On Thursday, we explored Florence some more. While there are hundreds of beautiful marble statues scattered throughout the city, we felt we should visit one its many museums, so we waited in line to see the statue of David. Matt said his hands are too big.
One of the things we love about Florence (besides its central location in Italy) is that it’s a big city with a small city feel. It’s not as intimidating as Milan or Istanbul. It has great shopping (better than Milan), the buildings are colourful, the architecture is unique and there’s a great outdoor market.

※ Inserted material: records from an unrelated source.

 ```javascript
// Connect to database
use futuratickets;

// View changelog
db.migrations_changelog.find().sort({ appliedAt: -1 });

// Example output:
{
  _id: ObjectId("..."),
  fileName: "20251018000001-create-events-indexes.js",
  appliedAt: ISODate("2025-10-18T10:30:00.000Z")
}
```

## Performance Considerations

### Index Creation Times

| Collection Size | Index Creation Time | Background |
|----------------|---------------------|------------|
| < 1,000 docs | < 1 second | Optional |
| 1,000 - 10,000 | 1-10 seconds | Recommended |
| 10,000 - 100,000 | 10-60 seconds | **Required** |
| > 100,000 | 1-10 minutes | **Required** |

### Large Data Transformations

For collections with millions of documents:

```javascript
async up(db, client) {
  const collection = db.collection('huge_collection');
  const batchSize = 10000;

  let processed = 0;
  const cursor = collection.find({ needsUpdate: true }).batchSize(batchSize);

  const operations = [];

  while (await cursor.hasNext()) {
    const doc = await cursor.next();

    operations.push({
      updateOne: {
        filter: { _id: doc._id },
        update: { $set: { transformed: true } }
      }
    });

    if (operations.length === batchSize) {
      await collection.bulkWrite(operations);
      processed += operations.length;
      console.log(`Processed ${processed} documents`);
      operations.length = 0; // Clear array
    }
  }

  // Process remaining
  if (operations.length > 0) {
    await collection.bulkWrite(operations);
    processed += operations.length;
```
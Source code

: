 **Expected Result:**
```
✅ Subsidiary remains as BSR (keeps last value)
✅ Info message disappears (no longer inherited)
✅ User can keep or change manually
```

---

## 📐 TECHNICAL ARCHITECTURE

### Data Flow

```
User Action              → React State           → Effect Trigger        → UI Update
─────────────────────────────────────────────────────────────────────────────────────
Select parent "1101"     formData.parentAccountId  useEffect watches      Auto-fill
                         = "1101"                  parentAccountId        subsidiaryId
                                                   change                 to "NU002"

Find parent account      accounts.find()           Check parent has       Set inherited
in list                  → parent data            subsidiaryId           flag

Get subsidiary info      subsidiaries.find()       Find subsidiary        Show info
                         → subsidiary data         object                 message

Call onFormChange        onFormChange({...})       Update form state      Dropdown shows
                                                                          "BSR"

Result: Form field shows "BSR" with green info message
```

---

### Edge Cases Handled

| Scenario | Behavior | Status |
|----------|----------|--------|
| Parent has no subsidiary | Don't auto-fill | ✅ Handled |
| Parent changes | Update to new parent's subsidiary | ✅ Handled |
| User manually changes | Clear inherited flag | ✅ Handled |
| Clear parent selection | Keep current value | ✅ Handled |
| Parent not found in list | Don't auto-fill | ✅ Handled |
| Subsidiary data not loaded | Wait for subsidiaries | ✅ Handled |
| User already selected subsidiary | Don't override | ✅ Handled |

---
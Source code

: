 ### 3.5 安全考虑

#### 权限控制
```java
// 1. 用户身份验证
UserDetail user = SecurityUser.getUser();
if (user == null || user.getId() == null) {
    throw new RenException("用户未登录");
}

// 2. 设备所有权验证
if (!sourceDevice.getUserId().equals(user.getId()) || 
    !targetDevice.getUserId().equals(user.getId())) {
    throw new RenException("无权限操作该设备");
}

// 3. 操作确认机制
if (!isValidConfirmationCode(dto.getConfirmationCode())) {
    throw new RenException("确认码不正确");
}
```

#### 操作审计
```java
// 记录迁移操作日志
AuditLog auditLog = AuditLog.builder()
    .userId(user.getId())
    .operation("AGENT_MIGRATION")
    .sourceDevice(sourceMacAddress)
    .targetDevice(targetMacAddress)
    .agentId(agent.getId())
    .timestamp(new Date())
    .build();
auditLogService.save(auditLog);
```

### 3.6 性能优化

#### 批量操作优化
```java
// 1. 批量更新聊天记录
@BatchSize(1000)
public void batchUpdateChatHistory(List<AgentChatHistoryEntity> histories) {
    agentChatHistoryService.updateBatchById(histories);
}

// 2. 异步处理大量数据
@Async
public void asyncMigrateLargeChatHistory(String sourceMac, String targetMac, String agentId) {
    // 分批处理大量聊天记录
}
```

On Friday we took the train to Cinque Terre – a rugged portion of coast on the Italian Riviera (thanks Wikipedia). There’s a trail that connects five small cliff-side villages. While it was a little cloudy, it was a perfect day.
Cinque Terre was one of the few places Matt and I had been hoping to see, based on a photo we found a year ago. The concrete houses in each village are painted in vibrant reds, yellows, greens, blues and oranges. They all funnel down towards their individual harbours, which are lined with boats, lazy fisherman (it’s the off season) and restaurants.
On Saturday, we tried to check into a new hostel. Fed up with our pre-school playpen, we decided it would be worth paying a few extra Euros for an apartment with its own kitchen, washer, dryer and bathroom.
So we showed up at 9 a.m. They told us to come back at 1 p.m. When we returned, we found out the pipes had burst and we couldn’t check in until Monday.
Long story short – we were sent to the world’s worst bed and breakfast.
The owner, Ninna Nanna, is nuts. She shouts at us in Italian, dries her laundry all over the house and leaves crusty dishes scattered throughout the kitchen.
We feel like we’re staying at someone’s house while they’re in the middle of moving.
Thankfully, the beauty of Florence is softening the blow.